Work instruction:
Output the data in full. Keep every word exact and exclude the pictures.

......

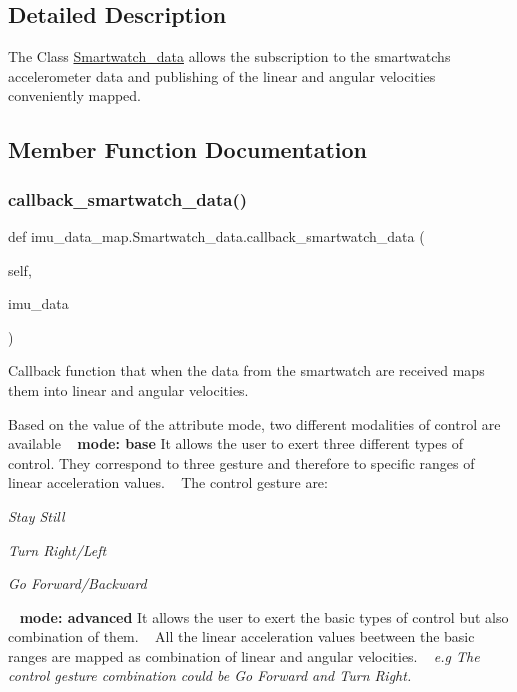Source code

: \subsection{Detailed Description}
The Class \mbox{\hyperlink{classimu__data__map_1_1Smartwatch__data}{Smartwatch\+\_\+data}} allows the subscription to the smartwatch\textquotesingle{}s accelerometer data and publishing of the linear and angular velocities conveniently mapped. 



\subsection{Member Function Documentation}
\mbox{\label{classimu__data__map_1_1Smartwatch__data_ae90cc1ac064c75ea42f00bc34b168708}} 
\subsubsection{\texorpdfstring{callback\+\_\+smartwatch\+\_\+data()}{callback\_smartwatch\_data()}}
{\footnotesize\ttfamily def imu\+\_\+data\+\_\+map.\+Smartwatch\+\_\+data.\+callback\+\_\+smartwatch\+\_\+data (\begin{DoxyParamCaption}\item[{}]{self,  }\item[{}]{imu\+\_\+data }\end{DoxyParamCaption})}



Callback function that when the data from the smartwatch are received maps them into linear and angular velocities. 

Based on the value of the attribute mode, two different modalities of control are available ~\newline
 {\bfseries{mode\+: base}}  It allows the user to exert three different types of control. They correspond to three gesture and therefore to specific ranges of linear acceleration values. ~\newline
 The control gesture are\+: 
\begin{DoxyItemize}
\item {\itshape Stay Still} 
\item {\itshape Turn Right/\+Left} 
\item {\itshape Go Forward/\+Backward}
\end{DoxyItemize} ~\newline
 {\bfseries{mode\+: advanced}}  It allows the user to exert the basic types of control but also combination of them. ~\newline
 All the linear acceleration values beetween the basic ranges are mapped as combination of linear and angular velocities. ~\newline
{\itshape  e.\+g The control gesture combination could be Go Forward and Turn Right.}  

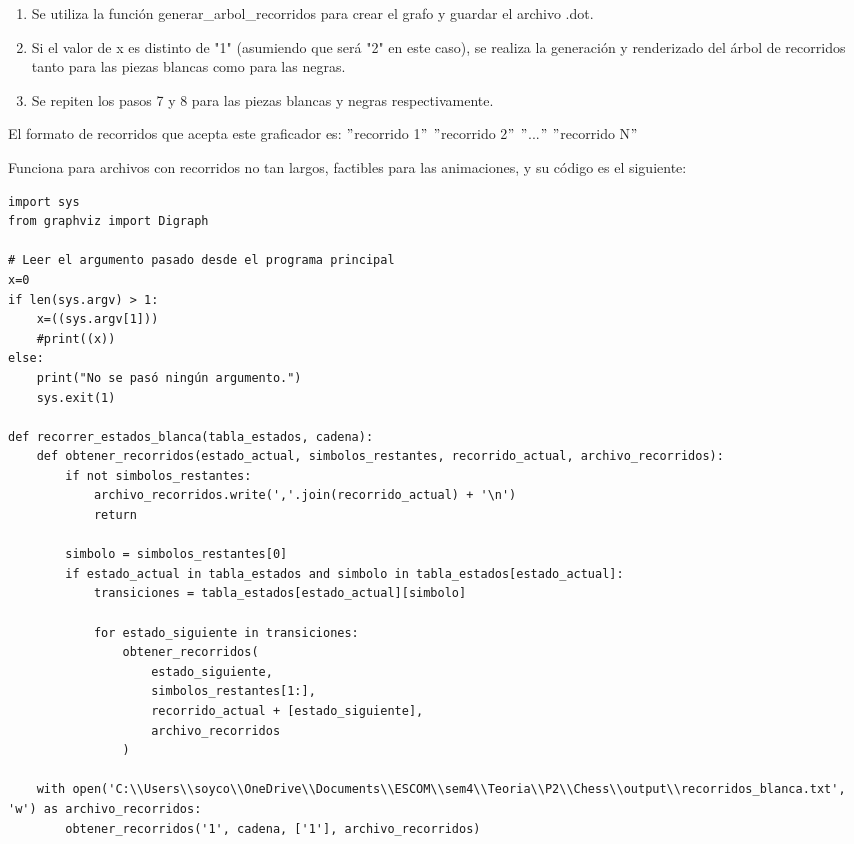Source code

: \begin{enumerate}
\begin{enumerate}
    \item Se utiliza la función generar\_arbol\_recorridos para crear el grafo y guardar el archivo .dot.\newline
    \item Si el valor de x es distinto de "1" (asumiendo que será "2" en este caso), se realiza la generación y renderizado del árbol de recorridos tanto para las piezas blancas como para las negras.\newline
    \item Se repiten los pasos 7 y 8 para las piezas blancas y negras respectivamente.\newline
\end{enumerate}

El formato de recorridos que acepta este graficador es:\newline 
$"$recorrido 1$"$\newline 
$"$recorrido 2$"$\newline 
$"$...$"$\newline 
$"$recorrido N$"$\newline 

Funciona para archivos con recorridos no tan largos, factibles para las animaciones, y su código es el siguiente:\newline 
\begin{lstlisting}
import sys
from graphviz import Digraph

# Leer el argumento pasado desde el programa principal
x=0
if len(sys.argv) > 1:
    x=((sys.argv[1]))
    #print((x))
else:
    print("No se pasó ningún argumento.")
    sys.exit(1)

def recorrer_estados_blanca(tabla_estados, cadena):
    def obtener_recorridos(estado_actual, simbolos_restantes, recorrido_actual, archivo_recorridos):
        if not simbolos_restantes:
            archivo_recorridos.write(','.join(recorrido_actual) + '\n')
            return

        simbolo = simbolos_restantes[0]
        if estado_actual in tabla_estados and simbolo in tabla_estados[estado_actual]:
            transiciones = tabla_estados[estado_actual][simbolo]

            for estado_siguiente in transiciones:
                obtener_recorridos(
                    estado_siguiente,
                    simbolos_restantes[1:],
                    recorrido_actual + [estado_siguiente],
                    archivo_recorridos
                )

    with open('C:\\Users\\soyco\\OneDrive\\Documents\\ESCOM\\sem4\\Teoria\\P2\\Chess\\output\\recorridos_blanca.txt', 'w') as archivo_recorridos:
        obtener_recorridos('1', cadena, ['1'], archivo_recorridos)


\end{lstlisting}
\end{enumerate}
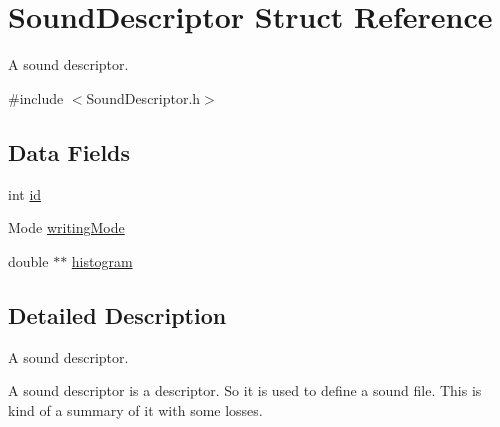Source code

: \hypertarget{structSoundDescriptor}{\section{Sound\-Descriptor Struct Reference}
\label{structSoundDescriptor}
}


A sound descriptor.  




{\ttfamily \#include $<$Sound\-Descriptor.\-h$>$}

\subsection*{Data Fields}
\begin{DoxyCompactItemize}
\item 
int \hyperlink{structSoundDescriptor_a0e74167c9c85b5696a4b64dd16af30c6}{id}
\item 
Mode \hyperlink{structSoundDescriptor_a6bda0da57e7a82c0e7c20b22f26b6c1c}{writing\-Mode}
\item 
double $\ast$$\ast$ \hyperlink{structSoundDescriptor_a677e9fb3556058648bf4f114e81abc8f}{histogram}
\end{DoxyCompactItemize}


\subsection{Detailed Description}
A sound descriptor. 

A sound descriptor is a descriptor. So it is used to define a sound file. This is kind of a summary of it with some losses.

......

Answer below:
Source code

: \subsection{Detailed Description}
The Class \mbox{\hyperlink{classimu__data__map_1_1Smartwatch__data}{Smartwatch\+\_\+data}} allows the subscription to the smartwatch\textquotesingle{}s accelerometer data and publishing of the linear and angular velocities conveniently mapped. 



\subsection{Member Function Documentation}
\mbox{\label{classimu__data__map_1_1Smartwatch__data_ae90cc1ac064c75ea42f00bc34b168708}} 
\subsubsection{\texorpdfstring{callback\+\_\+smartwatch\+\_\+data()}{callback\_smartwatch\_data()}}
{\footnotesize\ttfamily def imu\+\_\+data\+\_\+map.\+Smartwatch\+\_\+data.\+callback\+\_\+smartwatch\+\_\+data (\begin{DoxyParamCaption}\item[{}]{self,  }\item[{}]{imu\+\_\+data }\end{DoxyParamCaption})}



Callback function that when the data from the smartwatch are received maps them into linear and angular velocities. 

Based on the value of the attribute mode, two different modalities of control are available ~\newline
 {\bfseries{mode\+: base}}  It allows the user to exert three different types of control. They correspond to three gesture and therefore to specific ranges of linear acceleration values. ~\newline
 The control gesture are\+: 
\begin{DoxyItemize}
\item {\itshape Stay Still} 
\item {\itshape Turn Right/\+Left} 
\item {\itshape Go Forward/\+Backward}
\end{DoxyItemize} ~\newline
 {\bfseries{mode\+: advanced}}  It allows the user to exert the basic types of control but also combination of them. ~\newline
 All the linear acceleration values beetween the basic ranges are mapped as combination of linear and angular velocities. ~\newline
{\itshape  e.\+g The control gesture combination could be Go Forward and Turn Right.}  

Source code

: \begin{enumerate}
\begin{enumerate}
    \item Se utiliza la función generar\_arbol\_recorridos para crear el grafo y guardar el archivo .dot.\newline
    \item Si el valor de x es distinto de "1" (asumiendo que será "2" en este caso), se realiza la generación y renderizado del árbol de recorridos tanto para las piezas blancas como para las negras.\newline
    \item Se repiten los pasos 7 y 8 para las piezas blancas y negras respectivamente.\newline
\end{enumerate}

El formato de recorridos que acepta este graficador es:\newline 
$"$recorrido 1$"$\newline 
$"$recorrido 2$"$\newline 
$"$...$"$\newline 
$"$recorrido N$"$\newline 

Funciona para archivos con recorridos no tan largos, factibles para las animaciones, y su código es el siguiente:\newline 
\begin{lstlisting}
import sys
from graphviz import Digraph

# Leer el argumento pasado desde el programa principal
x=0
if len(sys.argv) > 1:
    x=((sys.argv[1]))
    #print((x))
else:
    print("No se pasó ningún argumento.")
    sys.exit(1)

def recorrer_estados_blanca(tabla_estados, cadena):
    def obtener_recorridos(estado_actual, simbolos_restantes, recorrido_actual, archivo_recorridos):
        if not simbolos_restantes:
            archivo_recorridos.write(','.join(recorrido_actual) + '\n')
            return

        simbolo = simbolos_restantes[0]
        if estado_actual in tabla_estados and simbolo in tabla_estados[estado_actual]:
            transiciones = tabla_estados[estado_actual][simbolo]

            for estado_siguiente in transiciones:
                obtener_recorridos(
                    estado_siguiente,
                    simbolos_restantes[1:],
                    recorrido_actual + [estado_siguiente],
                    archivo_recorridos
                )

    with open('C:\\Users\\soyco\\OneDrive\\Documents\\ESCOM\\sem4\\Teoria\\P2\\Chess\\output\\recorridos_blanca.txt', 'w') as archivo_recorridos:
        obtener_recorridos('1', cadena, ['1'], archivo_recorridos)


\end{lstlisting}
\end{enumerate}
Source code

: \hypertarget{structSoundDescriptor}{\section{Sound\-Descriptor Struct Reference}
\label{structSoundDescriptor}
}


A sound descriptor.  




{\ttfamily \#include $<$Sound\-Descriptor.\-h$>$}

\subsection*{Data Fields}
\begin{DoxyCompactItemize}
\item 
int \hyperlink{structSoundDescriptor_a0e74167c9c85b5696a4b64dd16af30c6}{id}
\item 
Mode \hyperlink{structSoundDescriptor_a6bda0da57e7a82c0e7c20b22f26b6c1c}{writing\-Mode}
\item 
double $\ast$$\ast$ \hyperlink{structSoundDescriptor_a677e9fb3556058648bf4f114e81abc8f}{histogram}
\end{DoxyCompactItemize}


\subsection{Detailed Description}
A sound descriptor. 

A sound descriptor is a descriptor. So it is used to define a sound file. This is kind of a summary of it with some losses.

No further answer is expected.